Dimensions. By default the run uses the keyfile DIMENSIONS:

  • For a hardwall snapshot, the keyfile box may be equal to or larger than the snapshot’s. If it is larger, PIMMS grows the box and re-centres the configuration inside it - so growing into a bigger box needs no override, just set DIMENSIONS to the larger box. The box can never be made smaller than the snapshot (that could force overlaps).

  • For a periodic (PBC) snapshot, the keyfile DIMENSIONS must match the snapshot exactly (changing a periodic box would break the wrapping).

  • The dimensionality must always match - you cannot turn a 2D restart into a 3D run.

Setting RESTART_OVERRIDE_DIMENSIONS : True ignores the keyfile DIMENSIONS and adopts the snapshot’s box exactly as it was. Use it to continue in the original box without having to repeat its size in the keyfile; it does not grow the box (and it is incompatible with RESIZED_EQUILIBRATION).
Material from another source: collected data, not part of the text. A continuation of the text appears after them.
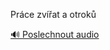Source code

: 
Práce zvířat a otroků

[🔊 Poslechnout audio](/data/7-paragraphs/audio/chapter_113/para_006-Prce-zvat-a-otrok.mp3)

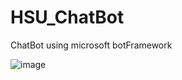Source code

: # HSU_ChatBot
 ChatBot using microsoft botFramework

![image](https://user-images.githubusercontent.com/56633607/103172449-e9383000-4896-11eb-8825-29ed7c5e5bc4.png)

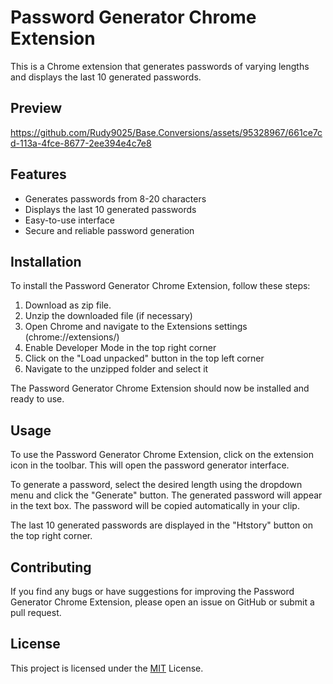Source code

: # Password Generator Chrome Extension

This is a Chrome extension that generates passwords of varying lengths and displays the last 10 generated passwords.
## Preview
https://github.com/Rudy9025/Base.Conversions/assets/95328967/661ce7cd-113a-4fce-8677-2ee394e4c7e8

## Features

- Generates passwords from 8-20 characters
- Displays the last 10 generated passwords
- Easy-to-use interface
- Secure and reliable password generation

## Installation

To install the Password Generator Chrome Extension, follow these steps:

1. Download as zip file. 
2. Unzip the downloaded file (if necessary)
3. Open Chrome and navigate to the Extensions settings (chrome://extensions/)
4. Enable Developer Mode in the top right corner
5. Click on the "Load unpacked" button in the top left corner
6. Navigate to the unzipped folder and select it

The Password Generator Chrome Extension should now be installed and ready to use.

## Usage
To use the Password Generator Chrome Extension, click on the extension icon in the toolbar. This will open the password generator interface.

To generate a password, select the desired length using the dropdown menu and click the "Generate" button. The generated password will appear in the text box. The password will be copied automatically in your clip.

The last 10 generated passwords are displayed in the "Htstory" button on the top right corner.

## Contributing
If you find any bugs or have suggestions for improving the Password Generator Chrome Extension, please open an issue on GitHub or submit a pull request.

## License

This project is licensed under the [MIT]() License. 
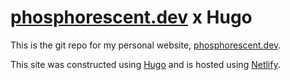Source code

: # [phosphorescent.dev](https://phosphorescent.dev) x Hugo
This is the git repo for my personal website, [phosphorescent.dev](https://phosphorescent.dev).

This site was constructed using [Hugo](https://gohugo.io) and is hosted using [Netlify](https://www.netlify.com).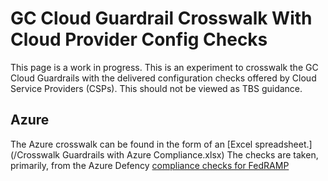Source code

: # GC Cloud Guardrail Crosswalk With Cloud Provider Config Checks

This page is a work in progress. This is an experiment to crosswalk the GC Cloud Guardrails with the delivered configuration checks offered by Cloud Service Providers (CSPs). This should not be viewed as TBS guidance.

## Azure
The Azure crosswalk can be found in the form of an [Excel spreadsheet.](/Crosswalk Guardrails with Azure Compliance.xlsx)
The checks are taken, primarily, from the Azure Defency [compliance checks for FedRAMP](https://docs.microsoft.com/en-us/azure/governance/policy/samples/fedramp-moderate)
Hardwall. By default the run uses the keyfile HARDWALL, and PIMMS checks the transition is legal:

Snapshot taken under

New run requests

Allowed?

HARDWALL : True

HARDWALL : False (PBC) or True

Yes - hardwall chains never cross a boundary, so they are valid either way.

HARDWALL : False (PBC)

HARDWALL : False (PBC)

Yes - unchanged boundary.

HARDWALL : False (PBC)

HARDWALL : True

No - PBC chains may already wrap across a boundary, which a hard wall forbids.

Setting RESTART_OVERRIDE_HARDWALL : True ignores the keyfile HARDWALL and adopts the snapshot’s boundary condition - a convenience for continuing a run under the same boundaries it was generated with.

Box-size transitions at a glance:

Transition

Allowed?

Notes

30³ → 50³ (grow)

Yes

Set DIMENSIONS : 50 50 50 from a hardwall original run; no override needed (RESTART_OVERRIDE_DIMENSIONS would instead force the box back to 30³).

30³ → 30³ (same)

Yes

The default; no override needed.

30³ → 20³ (shrink)

No

Smaller boxes are not supported.

Resizing on restart also interacts with RESIZED_EQUILIBRATION - a PBC restart file is incompatible with RESIZED_EQUILIBRATION/RESTART_OVERRIDE_DIMENSIONS because those features assume a hardwall, growable box.

Adding new chains: EXTRA_CHAIN

EXTRA_CHAIN lets you add chains that were not present in the restart file - for example, to titrate a second component into a pre-equilibrated condensate. It uses the same syntax as CHAIN and may be repeated:

RESTART_FILE : restart.pimms
EXTRA_CHAIN  : 50 EEEEEEEE      # add 50 copies of an 8-bead chain
EXTRA_CHAIN  : 10 KKKK          # ...and 10 more of another type

The new chains are inserted at random positions that do not overlap the existing configuration, on top of the restart chains. Because this can be repeated, you can build a system up in stages - equilibrate component A, restart and add component B, restart again and add component C, and so on. EXTRA_CHAIN requires a RESTART_FILE (there must be an existing configuration to add to).